**TASK REQUIREMENTS**:
Nothing but the pictures should be dropped; repeat the rest of the data below exactly.

Collected data entries:
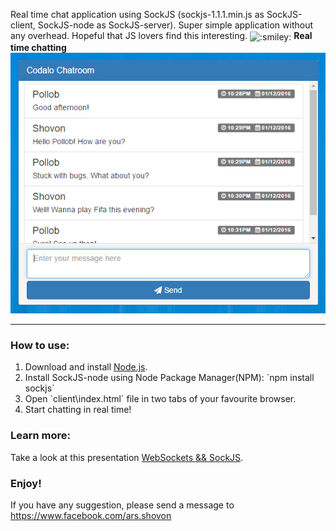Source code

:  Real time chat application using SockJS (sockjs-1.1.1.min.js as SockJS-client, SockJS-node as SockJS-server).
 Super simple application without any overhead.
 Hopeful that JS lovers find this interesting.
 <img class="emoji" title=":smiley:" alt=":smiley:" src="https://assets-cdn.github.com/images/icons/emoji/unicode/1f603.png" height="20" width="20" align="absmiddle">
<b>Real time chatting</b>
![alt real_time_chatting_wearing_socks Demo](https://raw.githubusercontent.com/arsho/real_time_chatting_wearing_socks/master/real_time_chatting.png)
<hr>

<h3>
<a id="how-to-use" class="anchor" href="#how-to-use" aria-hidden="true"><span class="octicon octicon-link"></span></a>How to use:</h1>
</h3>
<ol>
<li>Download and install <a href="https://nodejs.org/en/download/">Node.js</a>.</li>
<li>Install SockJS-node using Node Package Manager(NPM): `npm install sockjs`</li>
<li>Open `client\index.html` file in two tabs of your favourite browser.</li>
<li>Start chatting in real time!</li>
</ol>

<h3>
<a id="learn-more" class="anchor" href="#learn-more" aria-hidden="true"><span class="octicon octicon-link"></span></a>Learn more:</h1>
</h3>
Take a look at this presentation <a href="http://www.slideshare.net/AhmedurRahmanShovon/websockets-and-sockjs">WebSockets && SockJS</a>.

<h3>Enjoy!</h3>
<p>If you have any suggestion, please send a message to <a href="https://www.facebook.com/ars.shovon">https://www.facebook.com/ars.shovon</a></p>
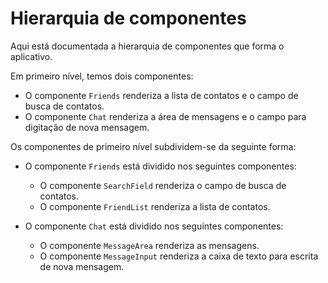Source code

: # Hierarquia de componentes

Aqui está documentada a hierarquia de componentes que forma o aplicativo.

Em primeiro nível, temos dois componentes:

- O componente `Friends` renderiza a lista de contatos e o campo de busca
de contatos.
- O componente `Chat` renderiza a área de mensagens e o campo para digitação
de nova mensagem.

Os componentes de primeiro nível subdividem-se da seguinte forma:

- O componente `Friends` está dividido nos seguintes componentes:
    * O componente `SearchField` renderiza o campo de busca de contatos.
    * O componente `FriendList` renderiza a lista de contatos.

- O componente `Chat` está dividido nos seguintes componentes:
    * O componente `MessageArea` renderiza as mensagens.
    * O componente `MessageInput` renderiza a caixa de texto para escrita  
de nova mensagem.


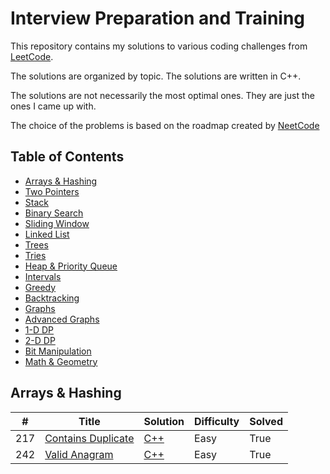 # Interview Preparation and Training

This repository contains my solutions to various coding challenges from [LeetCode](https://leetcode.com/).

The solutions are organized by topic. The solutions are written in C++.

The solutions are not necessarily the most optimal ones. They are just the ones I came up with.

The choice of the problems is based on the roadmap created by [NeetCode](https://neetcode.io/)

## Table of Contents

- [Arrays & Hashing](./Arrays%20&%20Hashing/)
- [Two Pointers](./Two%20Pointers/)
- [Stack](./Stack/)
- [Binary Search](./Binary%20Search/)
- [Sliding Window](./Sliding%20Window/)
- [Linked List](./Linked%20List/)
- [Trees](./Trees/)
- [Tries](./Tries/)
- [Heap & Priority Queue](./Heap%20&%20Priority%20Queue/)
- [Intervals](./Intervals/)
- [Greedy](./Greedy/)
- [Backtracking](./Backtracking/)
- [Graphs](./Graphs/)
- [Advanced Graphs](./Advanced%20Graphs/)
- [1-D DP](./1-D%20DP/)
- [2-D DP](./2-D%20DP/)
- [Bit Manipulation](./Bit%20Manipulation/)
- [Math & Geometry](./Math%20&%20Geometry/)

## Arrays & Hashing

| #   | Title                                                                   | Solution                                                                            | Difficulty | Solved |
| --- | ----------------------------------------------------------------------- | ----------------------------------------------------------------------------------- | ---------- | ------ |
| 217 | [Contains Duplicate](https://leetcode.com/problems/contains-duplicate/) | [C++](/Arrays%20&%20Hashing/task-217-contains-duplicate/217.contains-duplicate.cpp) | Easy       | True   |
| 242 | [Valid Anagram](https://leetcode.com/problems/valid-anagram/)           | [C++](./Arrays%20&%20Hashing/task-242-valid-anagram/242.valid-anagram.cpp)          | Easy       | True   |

**RESPONSE TO THIS EXERCISE**:
Source code

:  Real time chat application using SockJS (sockjs-1.1.1.min.js as SockJS-client, SockJS-node as SockJS-server).
 Super simple application without any overhead.
 Hopeful that JS lovers find this interesting.
 <img class="emoji" title=":smiley:" alt=":smiley:" src="https://assets-cdn.github.com/images/icons/emoji/unicode/1f603.png" height="20" width="20" align="absmiddle">
<b>Real time chatting</b>
![alt real_time_chatting_wearing_socks Demo](https://raw.githubusercontent.com/arsho/real_time_chatting_wearing_socks/master/real_time_chatting.png)
<hr>

<h3>
<a id="how-to-use" class="anchor" href="#how-to-use" aria-hidden="true"><span class="octicon octicon-link"></span></a>How to use:</h1>
</h3>
<ol>
<li>Download and install <a href="https://nodejs.org/en/download/">Node.js</a>.</li>
<li>Install SockJS-node using Node Package Manager(NPM): `npm install sockjs`</li>
<li>Open `client\index.html` file in two tabs of your favourite browser.</li>
<li>Start chatting in real time!</li>
</ol>

<h3>
<a id="learn-more" class="anchor" href="#learn-more" aria-hidden="true"><span class="octicon octicon-link"></span></a>Learn more:</h1>
</h3>
Take a look at this presentation <a href="http://www.slideshare.net/AhmedurRahmanShovon/websockets-and-sockjs">WebSockets && SockJS</a>.

<h3>Enjoy!</h3>
<p>If you have any suggestion, please send a message to <a href="https://www.facebook.com/ars.shovon">https://www.facebook.com/ars.shovon</a></p>
Source code

: # Hierarquia de componentes

Aqui está documentada a hierarquia de componentes que forma o aplicativo.

Em primeiro nível, temos dois componentes:

- O componente `Friends` renderiza a lista de contatos e o campo de busca
de contatos.
- O componente `Chat` renderiza a área de mensagens e o campo para digitação
de nova mensagem.

Os componentes de primeiro nível subdividem-se da seguinte forma:

- O componente `Friends` está dividido nos seguintes componentes:
    * O componente `SearchField` renderiza o campo de busca de contatos.
    * O componente `FriendList` renderiza a lista de contatos.

- O componente `Chat` está dividido nos seguintes componentes:
    * O componente `MessageArea` renderiza as mensagens.
    * O componente `MessageInput` renderiza a caixa de texto para escrita  
de nova mensagem.


 # Interview Preparation and Training

This repository contains my solutions to various coding challenges from [LeetCode](https://leetcode.com/).

The solutions are organized by topic. The solutions are written in C++.

The solutions are not necessarily the most optimal ones. They are just the ones I came up with.

The choice of the problems is based on the roadmap created by [NeetCode](https://neetcode.io/)

## Table of Contents

- [Arrays & Hashing](./Arrays%20&%20Hashing/)
- [Two Pointers](./Two%20Pointers/)
- [Stack](./Stack/)
- [Binary Search](./Binary%20Search/)
- [Sliding Window](./Sliding%20Window/)
- [Linked List](./Linked%20List/)
- [Trees](./Trees/)
- [Tries](./Tries/)
- [Heap & Priority Queue](./Heap%20&%20Priority%20Queue/)
- [Intervals](./Intervals/)
- [Greedy](./Greedy/)
- [Backtracking](./Backtracking/)
- [Graphs](./Graphs/)
- [Advanced Graphs](./Advanced%20Graphs/)
- [1-D DP](./1-D%20DP/)
- [2-D DP](./2-D%20DP/)
- [Bit Manipulation](./Bit%20Manipulation/)
- [Math & Geometry](./Math%20&%20Geometry/)

## Arrays & Hashing

| #   | Title                                                                   | Solution                                                                            | Difficulty | Solved |
| --- | ----------------------------------------------------------------------- | ----------------------------------------------------------------------------------- | ---------- | ------ |
| 217 | [Contains Duplicate](https://leetcode.com/problems/contains-duplicate/) | [C++](/Arrays%20&%20Hashing/task-217-contains-duplicate/217.contains-duplicate.cpp) | Easy       | True   |
| 242 | [Valid Anagram](https://leetcode.com/problems/valid-anagram/)           | [C++](./Arrays%20&%20Hashing/task-242-valid-anagram/242.valid-anagram.cpp)          | Easy       | True   |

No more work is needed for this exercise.